Quinoa is a grain that is safe for people that need to avoid gluten. It tastes slightly nutty and adds a lot of texture to this soup. Having said that the texture is something that I will need to get used to in this soup.
The soup is slightly spicy but the level of spice really depends on your Hatch Chili Peppers.
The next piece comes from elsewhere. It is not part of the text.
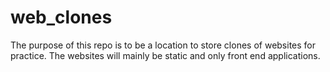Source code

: # web_clones
The purpose of this repo is to be a location to store clones of websites for practice.
The websites will mainly be static and only front end applications.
The ones I used are the ones we roasted here at home!
3 lbs lean beef, cut into small cubes
2 cups onions, chopped
1 cup celery, chopped
1 cup carrot, chopped
2 tbs garlic, chopped
1 cup roasted Hatch Chili peppers, chopped
2 tbs parsley, dried
2 tbs cilantro, dried
12 cups beef broth
1 cup quinoa
1 28 oz can petite diced tomatoes
3 tbs corn starch
salt & pepper to taste
In an 8 quart soup pot begin to cook the beef, celery, onions, carrots, garlic, parsley, and cilantro.
Add the roasted hatch chili, beef broth and enough water to fill the pot about 3/4 of the way.
Bring to a boil and then reduce heat to a simmer.
Simmer covered for about 2 hours or until the beef is very tender.
Bring back to a boil and add the quinoa.
Reduce heat to a simmer.
Simmer covered for 30 minutes to 1 hour.
Add the diced tomatoes and simmer covered for 30 minutes to an hour.
Mix the corn starch with water to form a slurry.
Add enough water to the soup pot to have a total volume of approximately 30 cups (7 1/2 quarts) and bring to a boil.
Add the corn starch slurry to the soup and cook for a few minutes.
This will not really thicken the soup too much but it adds a lot to the consistency.
Taste and season with salt and pepper as desired.